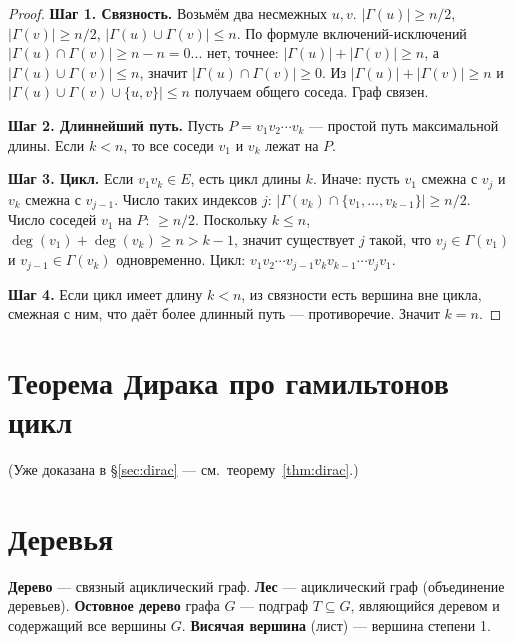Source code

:\documentclass[12pt]{article}
\begin{document}
\begin{proof}
\textbf{Шаг 1. Связность.} Возьмём два несмежных $u,v$.
$|\Gamma(u)| \geq n/2$, $|\Gamma(v)| \geq n/2$, $|\Gamma(u)\cup\Gamma(v)| \leq n$.
По формуле включений-исключений $|\Gamma(u)\cap\Gamma(v)| \geq n - n = 0$... 
нет, точнее: $|\Gamma(u)| + |\Gamma(v)| \geq n$, а $|\Gamma(u) \cup \Gamma(v)| \leq n$,
значит $|\Gamma(u) \cap \Gamma(v)| \geq 0$. Из $|\Gamma(u)| + |\Gamma(v)| \geq n$
и $|\Gamma(u) \cup \Gamma(v) \cup \{u,v\}| \leq n$ получаем общего соседа.
Граф связен.

\textbf{Шаг 2. Длиннейший путь.} Пусть $P = v_1 v_2 \cdots v_k$ ---
простой путь максимальной длины. Если $k < n$, то все соседи
$v_1$ и $v_k$ лежат на $P$.

\textbf{Шаг 3. Цикл.} Если $v_1 v_k \in E$, есть цикл длины $k$.
Иначе: пусть $v_1$ смежна с $v_j$ и $v_k$ смежна с $v_{j-1}$.
Число таких индексов $j$: $|\Gamma(v_k) \cap \{v_1,\ldots,v_{k-1}\}| \geq n/2$.
Число соседей $v_1$ на $P$: $\geq n/2$. Поскольку $k \leq n$,
$\deg(v_1) + \deg(v_k) \geq n > k-1$, значит существует $j$ такой,
что $v_j \in \Gamma(v_1)$ и $v_{j-1} \in \Gamma(v_k)$ одновременно.
Цикл: $v_1 v_2 \cdots v_{j-1} v_k v_{k-1} \cdots v_j v_1$.

\textbf{Шаг 4.} Если цикл имеет длину $k < n$, из связности
есть вершина вне цикла, смежная с ним, что даёт более длинный путь ---
противоречие. Значит $k = n$.
\end{proof}

\section{Теорема Дирака про гамильтонов цикл}

(Уже доказана в \S\ref{sec:dirac} --- см.~теорему~\ref{thm:dirac}.)

\section{Деревья}

\begin{definition}
\textbf{Дерево} --- связный ациклический граф.
\textbf{Лес} --- ациклический граф (объединение деревьев).
\textbf{Остовное дерево} графа $G$ --- подграф $T \subseteq G$,
являющийся деревом и содержащий все вершины $G$.
\textbf{Висячая вершина} (лист) --- вершина степени 1.
\end{definition}
\end{document}
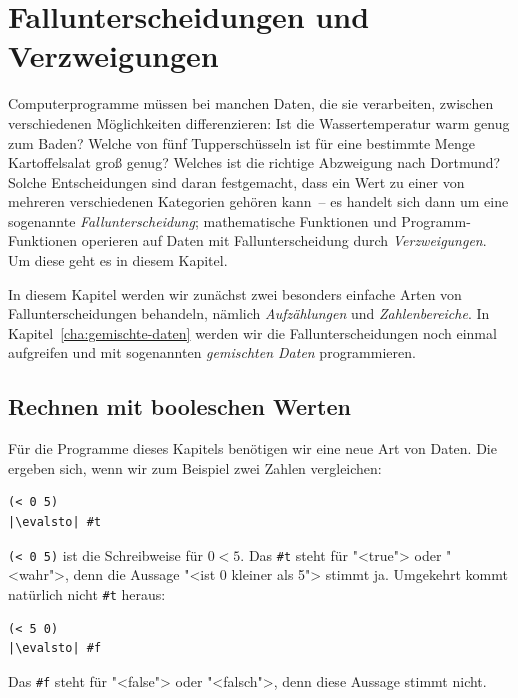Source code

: 
\chapter{Fallunterscheidungen und Verzweigungen}
\label{cha:conditionals}

Computerprogramme müssen bei manchen Daten, die sie
verarbeiten, zwischen verschiedenen Möglichkeiten differenzieren: Ist
die Wassertemperatur warm genug zum Baden?  Welche von fünf
Tupperschüsseln ist für eine bestimmte Menge Kartoffelsalat groß
genug?  Welches ist die richtige Abzweigung nach Dortmund?  Solche
Entscheidungen sind daran festgemacht, dass ein Wert zu einer von mehreren
verschiedenen 
Kategorien gehören kann~-- es handelt sich dann um eine sogenannte
\textit{Fallunterscheidung}; 
mathematische Funktionen und Programm-Funktionen operieren auf Daten mit
Fallunterscheidung durch \textit{Verzweigungen}.
Um diese geht es in diesem Kapitel.

In diesem Kapitel werden wir zunächst zwei besonders einfache Arten
von Fallunterscheidungen behandeln, nämlich \textit{Aufzählungen} und
\textit{Zahlenbereiche}.  In Kapitel~\ref{cha:gemischte-daten} werden
wir die Fallunterscheidungen noch einmal aufgreifen und mit
sogenannten \textit{gemischten Daten} programmieren.

\section{Rechnen mit booleschen Werten}

Für die Programme dieses Kapitels benötigen wir eine neue Art von
Daten.  Die ergeben sich, wenn wir zum Beispiel zwei Zahlen
vergleichen:
%
\begin{lstlisting}
(< 0 5)
|\evalsto| #t
\end{lstlisting}
%
\lstinline{(< 0 5)} ist die Schreibweise für $0 < 5$.  Das
\lstinline{#t} steht für "<true"> oder "<wahr">,
denn die Aussage "<ist 0 kleiner als 5"> stimmt ja.
Umgekehrt kommt natürlich nicht \lstinline{#t} heraus:
%
\begin{lstlisting}
(< 5 0)
|\evalsto| #f
\end{lstlisting}
%
Das \lstinline{#f} steht für "<false"> oder
"<falsch">, denn diese Aussage stimmt nicht.

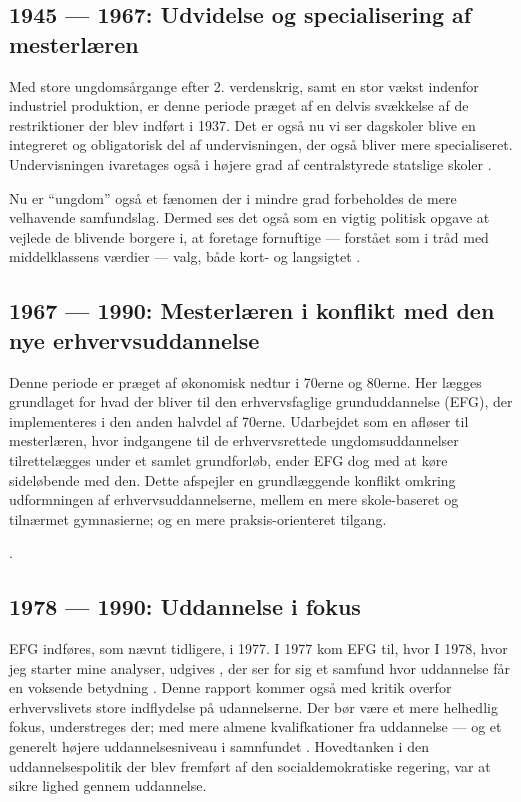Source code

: {\subsection*{1945 — 1967: Udvidelse og specialisering af mesterlæren}

Med store ungdomsårgange efter 2. verdenskrig, samt en stor vækst indenfor industriel produktion, er denne periode præget af en delvis svækkelse af de restriktioner der blev indført i 1937.
Det er også nu vi ser dagskoler blive en integreret og obligatorisk del af undervisningen, der også bliver mere specialiseret.
Undervisningen ivaretages også i højere grad af centralstyrede statslige skoler \autocite[s. 35]{bondergaardHistoricalEmergenceKey2014}.

Nu er “ungdom” også et fænomen der i mindre grad forbeholdes de mere velhavende samfundslag.
Dermed ses det også som en vigtig politisk opgave at vejlede de blivende borgere i, at foretage fornuftige — forstået som i tråd med middelklassens værdier — valg, både kort- og langsigtet \autocite[s. 13ff]{juulDiskurserOmUngdom2013}.

\subsection*{1967 — 1990: Mesterlæren i konflikt med den nye erhvervsuddannelse}

Denne periode er præget af økonomisk nedtur i 70erne og 80erne.
Her lægges grundlaget for hvad der bliver til den erhvervsfaglige grunduddannelse (EFG), der implementeres i den anden halvdel af 70erne.
Udarbejdet som en afløser til mesterlæren, hvor indgangene til de erhvervsrettede ungdomsuddannelser tilrettelægges under et samlet grundforløb, ender EFG dog med at køre sideløbende med den. 
Dette afspejler en grundlæggende konflikt omkring udformningen af erhvervsuddannelserne, mellem en mere skole-baseret og tilnærmet gymnasierne; og en mere praksis-orienteret tilgang.

\autocite[s. 49ff, 57]{bondergaardHistoricalEmergenceKey2014}.

\subsection*{1978 — 1990: Uddannelse i fokus}

EFG indføres, som nævnt tidligere, i 1977.
I 1977 kom EFG til, hvor I 1978, hvor jeg starter mine analyser, udgives , der ser for sig et samfund hvor uddannelse får en voksende betydning \autocite{undervisningsministeriet90SamletUddannelsesplanlaegning1978}.
Denne rapport kommer også med kritik overfor erhvervslivets store indflydelse på udannelserne.
Der bør være et mere helhedlig fokus, understreges der; med mere almene kvalifkationer fra uddannelse — og et generelt højere uddannelsesniveau i samnfundet \autocite[s 18f]{juulDiskurserOmUngdom2013}.
Hovedtanken i den uddannelsespolitik der blev fremført af den socialdemokratiske regering, var at sikre lighed gennem uddannelse.

}
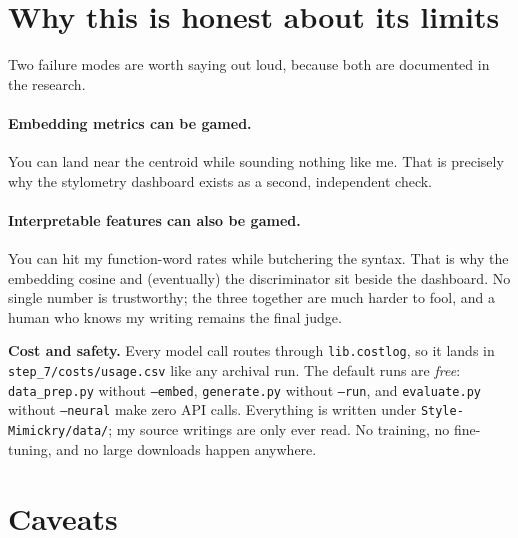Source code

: \documentclass[11pt]{article}
\newcommand{\code}[1]{\texttt{#1}}
\begin{document}
\section{Why this is honest about its limits}

Two failure modes are worth saying out loud, because both are documented in the research.

\paragraph{Embedding metrics can be gamed.} You can land near the centroid while sounding nothing
like me. That is precisely why the stylometry dashboard exists as a second, independent check.

\paragraph{Interpretable features can also be gamed.} You can hit my function-word rates while
butchering the syntax. That is why the embedding cosine and (eventually) the discriminator sit beside
the dashboard. No single number is trustworthy; the three together are much harder to fool, and a
human who knows my writing remains the final judge.

\medskip
\noindent\textbf{Cost and safety.} Every model call routes through \code{lib.costlog}, so it lands in
\code{step\_7/costs/usage.csv} like any archival run. The default runs are \emph{free}:
\code{data\_prep.py} without \code{--embed}, \code{generate.py} without \code{--run}, and
\code{evaluate.py} without \code{--neural} make zero API calls. Everything is written under
\code{Style-Mimickry/data/}; my source writings are only ever read. No training, no fine-tuning, and
no large downloads happen anywhere.

\section{Caveats}
\end{document}
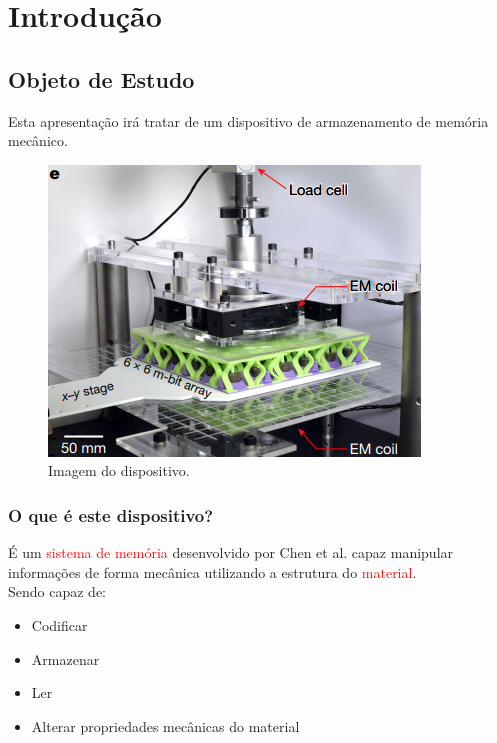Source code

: \section{Introdução}

\subsection{Objeto de Estudo}
Esta apresentação irá tratar de um dispositivo de armazenamento de memória mecânico.

    \begin{figure}[H]
        \centering
        \includegraphics[scale = 0.5]{source/pictures/device.png}
        \caption{Imagem do dispositivo\cite{chen2021reprogrammable}.}
        \label{fig:device}
    \end{figure}

\subsubsection{O que é este dispositivo?}
    É um \textcolor{red}{sistema de memória} desenvolvido por Chen et al. capaz manipular informações de forma mecânica utilizando a estrutura do \textcolor{red}{material}\cite{coulais2021snappy}.\\ 

    Sendo capaz de:

    \begin{itemize}
        \item Codificar
        \item Armazenar
        \item Ler
        \item Alterar propriedades mecânicas do material
    \end{itemize}

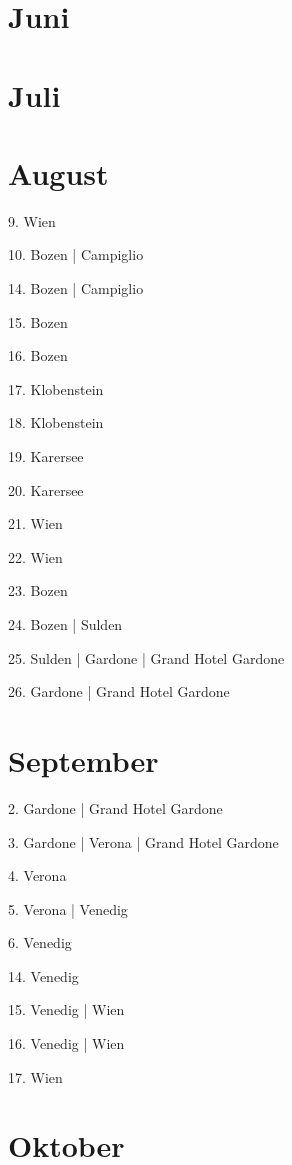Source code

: \documentclass[twoside=false,titlepage=false,open=any, parskip=never, fontsize=10pt, headings=small, chapterprefix=false, appendixprefix=false, DIV=15]{scrbook}
\begin{document}
\begin{multicols}{3}
            \section*{Juni}
            \section*{Juli}
            \section*{August}
            9. Wien\par
            10. Bozen | Campiglio\par
            14. Bozen | Campiglio\par
            15. Bozen\par
            16. Bozen\par
            17. Klobenstein\par
            18. Klobenstein\par
            19. Karersee\par
            20. Karersee\par
            21. Wien\par
            22. Wien\par
            23. Bozen\par
            24. Bozen | Sulden\par
            25. Sulden | Gardone | Grand Hotel Gardone\par
            26. Gardone | Grand Hotel Gardone\par
            \section*{September}
            2. Gardone | Grand Hotel Gardone\par
            3. Gardone | Verona | Grand Hotel Gardone\par
            4. Verona\par
            5. Verona | Venedig\par
            6. Venedig\par
            14. Venedig\par
            15. Venedig | Wien\par
            16. Venedig | Wien\par
            17. Wien\par
            \section*{Oktober}

\end{multicols}
\end{document}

Brief: Using the material above, work out how many lines contain the string "mere". Give the number only.

Answer to the exercise: 4